Becoming a financial planner involved some twists and turns. I had to create a fair and honest way to provide relevant financial advice for my peers.
Up to Bat: Making the Choice
I remember one of the first times I told someone that I wanted to become a financial planner. I was starting my junior year in college, and had just begun taking my classes to become a CFP®. Speaking to an older acquaintance with a young family, I saw an uncomfortable smirk form on his face, and he said:
“Oh, you’re gonna go the life insurance sales route, eh? Don’t worry,” he said, jokingly putting his hands out in front of him in an “I’m-good” pose, “I’ve already got a life insurance policy.”
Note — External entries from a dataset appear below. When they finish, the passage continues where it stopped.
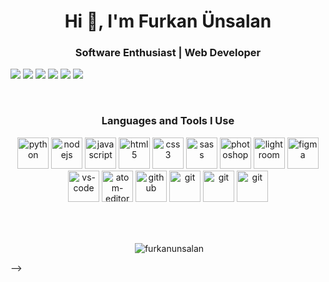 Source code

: <h1 align="center">Hi 👋, I'm Furkan Ünsalan</h1>
<h3 align="center">Software Enthusiast | Web Developer</h3>
<p align="center">
  
<a target="_blank" href="https://furkanunsalan.dev"><img src="http://furkanunsalan.dev/wp-content/uploads/2023/08/websitePanel.png"/></a>
<a href="mailto:me@furkanunsalan.dev"><img src="http://furkanunsalan.dev/wp-content/uploads/2023/08/mailPanel.png"/></a>
<a target="_blank" href="https://instagram.com/furkanunsalan"><img src="http://furkanunsalan.dev/wp-content/uploads/2023/08/instaPanel.png"/></a>
<a target="_blank" href="https://www.linkedin.com/in/furkan-%C3%BCnsalan-441961212/"><img src="http://furkanunsalan.dev/wp-content/uploads/2023/08/linkedinPanel.png"/></a>
<a target="_blank" href="https://open.spotify.com/user/furkanunsalan"><img src="http://furkanunsalan.dev/wp-content/uploads/2023/08/spotifyPanel.png"/></a>
<a target="_blank" href="https://twitter.com/furkanunsalan"><img src="http://furkanunsalan.dev/wp-content/uploads/2023/08/twitterPanel.png"/></a>
</p>

<br>

<h3 align="center">Languages and Tools I Use</h3>
<p align="center">
<img src="http://furkanunsalan.dev/wp-content/uploads/2023/08/python.png" alt="python" width="50" height="50"/>
<img src="http://furkanunsalan.dev/wp-content/uploads/2023/08/nodejs.png" alt="nodejs" width="50" height="50"/>
<img src="http://furkanunsalan.dev/wp-content/uploads/2023/08/javascript.png" alt="javascript" width="50" height="50"/>
<img src="http://furkanunsalan.dev/wp-content/uploads/2023/08/html.png" alt="html5" width="50" height="50"/>
<img src="http://furkanunsalan.dev/wp-content/uploads/2023/08/css.png" alt="css3" width="50" height="50"/>
<img src="http://furkanunsalan.dev/wp-content/uploads/2023/08/sass.png" alt="sass" width="50" height="50"/>
<img src="http://furkanunsalan.dev/wp-content/uploads/2023/08/photoshop.png" alt="photoshop" width="50" height="50"/>
<img src="http://furkanunsalan.dev/wp-content/uploads/2023/08/lightroom.png" alt="lightroom" width="50" height="50"/>
<img src="http://furkanunsalan.dev/wp-content/uploads/2023/08/figma.png?v=2" alt="figma" width="50" height="50"/>
<img src="http://furkanunsalan.dev/wp-content/uploads/2023/08/vscode.png" alt="vs-code" width="50" height="50"/>
<img src="http://furkanunsalan.dev/wp-content/uploads/2023/08/atom.png" alt="atom-editor" width="50" height="50"/>
<img src="http://furkanunsalan.dev/wp-content/uploads/2023/08/github.png" alt="github" width="50" height="50"/>
<img src="http://furkanunsalan.dev/wp-content/uploads/2023/08/git.png" alt="git" width="50" height="50"/>
<img src="http://furkanunsalan.dev/wp-content/uploads/2023/08/wordpress.png" alt="git" width="50" height="50"/>
<img src="http://furkanunsalan.dev/wp-content/uploads/2023/08/react.png" alt="git" width="50" height="50"/>
 </p>

<br>
<br>
<p align="center">&nbsp;<img align="center" src="https://github-readme-stats.vercel.app/api?username=furkanunsalan&show_icons=true" alt="furkanunsalan" /></p>
-->
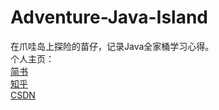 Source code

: # Adventure-Java-Island

在爪哇岛上探险的苗仔，记录Java全家桶学习心得。  
个人主页：  
[简书](https://www.jianshu.com/u/b24a3fd5abd9)  
[知乎](https://www.zhihu.com/people/miaojixin/posts)  
[CSDN](https://blog.csdn.net/qq_40091725)
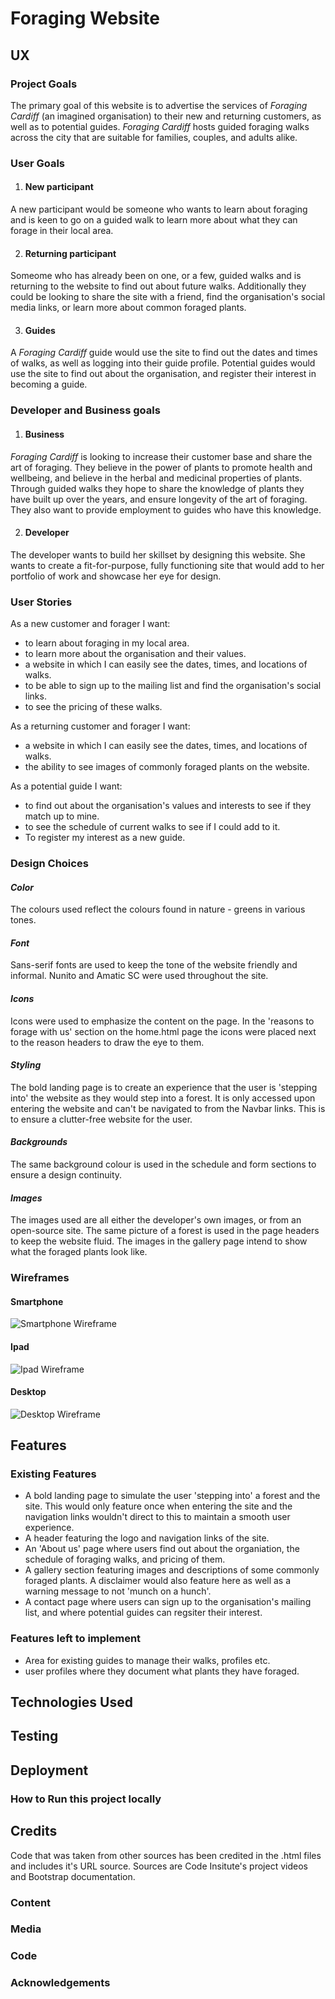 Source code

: # Foraging Website

## UX

### Project Goals

The primary goal of this website is to advertise the services of *Foraging Cardiff* (an imagined organisation) to their new and returning customers, as well as to potential guides. *Foraging Cardiff* hosts guided foraging walks across the city that are suitable for families, couples, and adults alike. 

### User Goals
1. #### New participant

A new participant would be someone who wants to learn about foraging and is keen to go on a guided walk to learn more about what they can forage in their local area.

2. #### Returning participant

Someome who has already been on one, or a few, guided walks and is returning to the website to find out about future walks. Additionally they could be looking to share the site with a friend, find the organisation's social media links, or learn more about common foraged plants.

3. #### Guides

A *Foraging Cardiff* guide would use the site to find out the dates and times of walks, as well as logging into their guide profile. Potential guides would use the site to find out about the organisation, and register their interest in becoming a guide. 

### Developer and Business goals
1. #### Business

*Foraging Cardiff* is looking to increase their customer base and share the art of foraging. They believe in the power of plants to promote health and wellbeing, and believe in the herbal and medicinal properties of plants. Through guided walks they hope to share the knowledge of plants they have built up over the years, and ensure longevity of the art of foraging. They also want to provide employment to guides who have this knowledge.

2. #### Developer

The developer wants to build her skillset by designing this website. She wants to create a fit-for-purpose, fully functioning site that would add to her portfolio of work and showcase her eye for design.

### User Stories

As a new customer and forager I want:

- to learn about foraging in my local area.
- to learn more about the organisation and their values.
- a website in which I can easily see the dates, times, and locations of walks.
- to be able to sign up to the mailing list and find the organisation's social links.
- to see the pricing of these walks.

As a returning customer and forager I want:

- a website in which I can easily see the dates, times, and locations of walks.
- the ability to see images of commonly foraged plants on the website.

As a potential guide I want:

- to find out about the organisation's values and interests to see if they match up to mine.
- to see the schedule of current walks to see if I could add to it.
- To register my interest as a new guide.

### Design Choices
#### *Color*
The colours used reflect the colours found in nature - greens in various tones.
#### *Font*
Sans-serif fonts are used to keep the tone of the website friendly and informal. Nunito and Amatic SC were used throughout the site.
#### *Icons*
Icons were used to emphasize the content on the page. In the 'reasons to forage with us' section on the home.html page the icons were placed next to the reason headers to draw the eye to them.
#### *Styling*
The bold landing page is to create an experience that the user is 'stepping into' the website as they would step into a forest. It is only accessed upon entering the website and can't be navigated to from the Navbar links. This is to ensure a clutter-free website for the user. 
#### *Backgrounds*
The same background colour is used in the schedule and form sections to ensure a design continuity. 
#### *Images*
The images used are all either the developer's own images, or from an open-source site. The same picture of a forest is used in the page headers to keep the website fluid. The images in the gallery page intend to show what the foraged plants look like.
### Wireframes

#### Smartphone

![Smartphone Wireframe](/assets/images/Smartphone.png)

#### Ipad

![Ipad Wireframe](/assets/images/Ipad.png)

#### Desktop

![Desktop Wireframe](/assets/images/Desktop.png)





## Features
### Existing Features

- A bold landing page to simulate the user 'stepping into' a forest and the site. This would only feature once when entering the site and the navigation links wouldn't direct to this to maintain a smooth user experience.
- A header featuring the logo and navigation links of the site.
- An 'About us' page where users find out about the organiation, the schedule of foraging walks, and pricing of them.
- A gallery section featuring images and descriptions of some commonly foraged plants. A disclaimer would also feature here as well as a warning message to not 'munch on a hunch'.
- A contact page where users can sign up to the organisation's mailing list, and where potential guides can regsiter their interest.

### Features left to implement
- Area for existing guides to manage their walks, profiles etc.
- user profiles where they document what plants they have foraged.

## Technologies Used

## Testing

## Deployment
### How to Run this project locally

## Credits
Code that was taken from other sources has been credited in the .html files and includes it's URL source. Sources are Code Insitute's project videos and Bootstrap documentation. 

### Content
### Media
### Code
### Acknowledgements


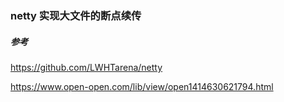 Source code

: ### netty 实现大文件的断点续传

##### 参考
https://github.com/LWHTarena/netty

https://www.open-open.com/lib/view/open1414630621794.html
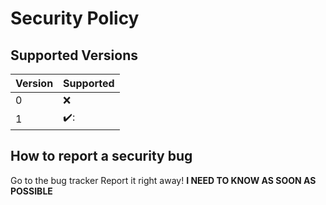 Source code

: # Security Policy

## Supported Versions



| Version | Supported          |
| ------- | ------------------ |
| 0       | :x:                |
| 1       | ✔️:                |


## How to report a security bug
Go to the bug tracker
Report it right away! **I NEED TO KNOW AS SOON AS POSSIBLE**
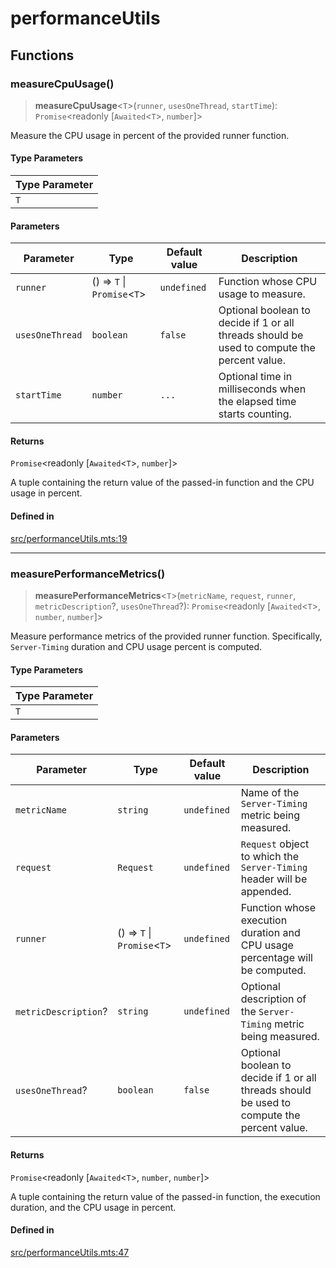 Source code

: # performanceUtils

## Functions

### measureCpuUsage()

> **measureCpuUsage**\<`T`\>(`runner`, `usesOneThread`, `startTime`): `Promise`\<readonly [`Awaited`\<`T`\>, `number`]\>

Measure the CPU usage in percent of the provided runner function.

#### Type Parameters

| Type Parameter |
| ------ |
| `T` |

#### Parameters

| Parameter | Type | Default value | Description |
| ------ | ------ | ------ | ------ |
| `runner` | () => `T` \| `Promise`\<`T`\> | `undefined` | Function whose CPU usage to measure. |
| `usesOneThread` | `boolean` | `false` | Optional boolean to decide if 1 or all threads should be used to compute the percent value. |
| `startTime` | `number` | `...` | Optional time in milliseconds when the elapsed time starts counting. |

#### Returns

`Promise`\<readonly [`Awaited`\<`T`\>, `number`]\>

A tuple containing the return value of the passed-in function and the CPU usage in percent.

#### Defined in

[src/performanceUtils.mts:19](https://github.com/mangs/bun-utils/blob/ddf8fc5d259598ada653cd5483b2e845cd3de44b/src/performanceUtils.mts#L19)

***

### measurePerformanceMetrics()

> **measurePerformanceMetrics**\<`T`\>(`metricName`, `request`, `runner`, `metricDescription`?, `usesOneThread`?): `Promise`\<readonly [`Awaited`\<`T`\>, `number`, `number`]\>

Measure performance metrics of the provided runner function. Specifically, `Server-Timing`
duration and CPU usage percent is computed.

#### Type Parameters

| Type Parameter |
| ------ |
| `T` |

#### Parameters

| Parameter | Type | Default value | Description |
| ------ | ------ | ------ | ------ |
| `metricName` | `string` | `undefined` | Name of the `Server-Timing` metric being measured. |
| `request` | `Request` | `undefined` | `Request` object to which the `Server-Timing` header will be appended. |
| `runner` | () => `T` \| `Promise`\<`T`\> | `undefined` | Function whose execution duration and CPU usage percentage will be computed. |
| `metricDescription`? | `string` | `undefined` | Optional description of the `Server-Timing` metric being measured. |
| `usesOneThread`? | `boolean` | `false` | Optional boolean to decide if 1 or all threads should be used to compute the percent value. |

#### Returns

`Promise`\<readonly [`Awaited`\<`T`\>, `number`, `number`]\>

A tuple containing the return value of the passed-in function, the execution duration, and the CPU usage in percent.

#### Defined in

[src/performanceUtils.mts:47](https://github.com/mangs/bun-utils/blob/ddf8fc5d259598ada653cd5483b2e845cd3de44b/src/performanceUtils.mts#L47)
I was confused. Life insurance? What “financial advisors” do is self-descriptive…isn’t it? They, well - give financial advice, don’t they? Like a business consultant or attorney, you pay them an hourly fee or something similar. And then they provide advice that will help you. Right?
Not necessarily (as I was soon to discover).
In my naiveté, I didn’t realize how many people have had negative experiences with financial advisors. I was pursuing a degree in family finance and personal financial planning and wanted to be a financial advisor, but I hadn’t really scoped out yet exactly how that worked. So I did what everyone told me to do - go find some financial advisors and talk to them. And hey, maybe it would eventually lead to my first job opportunity.
Up to bat, pitcher takes his stance.
Strike #1: The Career Fair
I remember being nervous for the first career fair that year. I printed the list of employers who would be attending and highlighted every one that had the word “financial.”
I walked up to the first booth on my list. There was a guy in his 40s and a younger guy in his late 20s.
They greeted me, and gave me the chance to introduce myself. I explained that I was studying in registered university programs that would qualify me to take the Certified Financial Planner™ and Accredited Financial Counselor® professional exams upon graduating.
For the second time in a short while, I got smirked at again. “Do you know how to sell?” the older guy asked me. “I don’t care what classes you take or if you even finish your degree, you can learn it all later if you want. When I hire someone, I judge if you have to have the attitude that you can sell to anyone you can get to meet with you. That’s how you’ll make it.”
The younger guy chirped in. “I wish I wouldn’t have waited until I was done with school to start. I’m glad I got my finance degree, but I should’ve just started when I was younger.”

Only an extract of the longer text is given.